═════ DATA LISTING

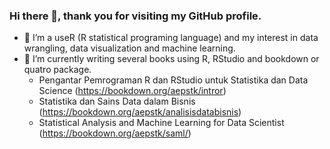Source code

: ### Hi there 👋, thank you for visiting my GitHub profile.

<!--
**aephidayatuloh/aephidayatuloh** is a ✨ _special_ ✨ repository because its `README.md` (this file) appears on your GitHub profile.
You can call me Aep
Here are some ideas to get you started:

- 🔭 I’m currently working on ...
- 🌱 I’m currently learning ...
- 👯 I’m looking to collaborate on ...
- 🤔 I’m looking for help with ...
- 💬 Ask me about ...
- 📫 How to reach me: ...
- 😄 Pronouns: ...
- ⚡ Fun fact: ...
-->

- 👀 I’m a useR (R statistical programing language) and my interest in data wrangling, data visualization and machine learning.
- 🌱 I’m currently writing several books using R, RStudio and bookdown or quatro package.  
  * Pengantar Pemrograman R dan RStudio untuk Statistika dan Data Science (<https://bookdown.org/aepstk/intror>)  
  * Statistika dan Sains Data dalam Bisnis (<https://bookdown.org/aepstk/analisisdatabisnis>)  
  * Statistical Analysis and Machine Learning for Data Scientist (<https://bookdown.org/aepstk/saml/>)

══════════

EXERCISE AIM: Lines with "profile": return each one from the data above.

ANSWER AREA:
: ### Hi there 👋, thank you for visiting my GitHub profile.
**aephidayatuloh/aephidayatuloh** is a ✨ _special_ ✨ repository because its `README.md` (this file) appears on your GitHub profile.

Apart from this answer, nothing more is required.